Pitchfork
70
Two decades on, Ricardo Villalobos is well into the “Friends & Family” phase of his career: The Chilean-German electronic musician often goes for remixes or collaborations—with the likes of synthesist Max Loderbauer, for example, or guitarist Oren Ambarchi—over solo productions. This two-track EP, for Santiago’s Drumma Records, sees Villalobos team with fellow Chilean artist Umho as Ricmho. Like many of Villalobos’ scattered collaborations, you can be forgiven for not recognizing this particular partner in crime: Umho has a scant two releases to his name (which are themselves collaborations) despite a long-running and healthy DJ career.
Melo de Melo feels more substantial, owing to its nearly 30-minute runtime.

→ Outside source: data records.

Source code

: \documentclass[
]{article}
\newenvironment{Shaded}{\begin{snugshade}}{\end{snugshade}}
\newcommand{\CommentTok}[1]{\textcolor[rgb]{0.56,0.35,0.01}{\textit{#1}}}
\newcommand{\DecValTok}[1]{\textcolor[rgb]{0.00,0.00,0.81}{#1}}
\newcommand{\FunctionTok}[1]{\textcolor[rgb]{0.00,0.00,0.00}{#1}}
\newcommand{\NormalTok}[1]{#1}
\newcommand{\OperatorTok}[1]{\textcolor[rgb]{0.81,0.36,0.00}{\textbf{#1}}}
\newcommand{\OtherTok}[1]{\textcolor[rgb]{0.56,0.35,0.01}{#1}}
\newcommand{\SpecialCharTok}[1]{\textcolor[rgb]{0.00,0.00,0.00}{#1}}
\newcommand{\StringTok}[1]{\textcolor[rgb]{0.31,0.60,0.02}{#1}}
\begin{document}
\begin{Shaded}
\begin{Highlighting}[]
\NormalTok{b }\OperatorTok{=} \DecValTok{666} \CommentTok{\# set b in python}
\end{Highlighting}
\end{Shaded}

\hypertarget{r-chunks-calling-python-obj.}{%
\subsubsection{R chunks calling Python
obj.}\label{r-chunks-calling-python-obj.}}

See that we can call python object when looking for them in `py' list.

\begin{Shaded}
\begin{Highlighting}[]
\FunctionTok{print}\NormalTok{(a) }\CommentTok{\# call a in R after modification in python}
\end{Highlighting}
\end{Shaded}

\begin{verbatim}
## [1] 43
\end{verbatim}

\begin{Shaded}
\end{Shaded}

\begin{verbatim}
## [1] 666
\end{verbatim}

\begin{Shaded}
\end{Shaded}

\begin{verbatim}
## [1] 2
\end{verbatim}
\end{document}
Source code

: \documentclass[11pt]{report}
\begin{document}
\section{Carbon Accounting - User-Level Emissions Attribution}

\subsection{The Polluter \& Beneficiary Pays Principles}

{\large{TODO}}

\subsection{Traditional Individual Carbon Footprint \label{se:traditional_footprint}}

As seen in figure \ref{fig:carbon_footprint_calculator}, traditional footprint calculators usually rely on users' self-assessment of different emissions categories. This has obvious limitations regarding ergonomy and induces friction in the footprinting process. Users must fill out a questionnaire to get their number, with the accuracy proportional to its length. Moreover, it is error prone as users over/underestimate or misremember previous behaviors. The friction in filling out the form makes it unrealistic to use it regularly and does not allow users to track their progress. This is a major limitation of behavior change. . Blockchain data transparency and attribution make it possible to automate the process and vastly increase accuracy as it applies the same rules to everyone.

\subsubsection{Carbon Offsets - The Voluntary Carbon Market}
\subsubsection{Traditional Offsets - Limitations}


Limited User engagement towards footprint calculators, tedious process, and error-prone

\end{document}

Uhmo and Villalobos have frequently shared the DJ booth over the years, and the EP is billed as a celebration of their shared love for Latin American music. While Umho’s limited production record makes it difficult to suss out who contributed what, the EP is full of the quick, pitched percussion that dots typical Villalobos tracks. Squint and you can hear a conga, or a timbale, or a maraca, all deployed with a busyness foreign to stodgier, upbeat/downbeat dance patterns. Still, Melo de Melo scans as Latin American in pretty much the same manner all Villalobos productions do.
The A-side, “Por Suerte,” features a resonant ping played with considerable vigor and debatable purpose. It sticks out in a thicket of percussion that, for much of the track, masks a warm, evolving ambient melody. That melody breaks through in the track’s final minute as the pops and clicks fade, churning slowly and sounding considerably more reflective and calm than your average Villalobos work. The EP’s title track (credited only to Villalobos) begins more conventionally, with a steady kick and a sparring match between a conga and a snare. Halfway through, Villalobos introduces a long, evolving sample that sounds like a string quartet being kneaded into itself. By the end of the track, it’s a roughly diced, digitally charred wreck.
It’s a beautiful sequence, one that underlines how Villalobos seems increasingly interested in welding avant-garde composition and dance music. (See also: last year’s Vilod collaboration with Loderbauer, in which the duo wrung minimal jazz out of their synthesizers.) Villalobos remains commendably weird in almost every way, even if, as a project, Ricmho seems only half-formed. Ultimately, that’s why Melo de Melo underwhelms, however slightly: Villalobos has been churning out jammy, crumbling tracks like this for most of a decade at this point, and these are hardly the jammiest, or the most crumbly.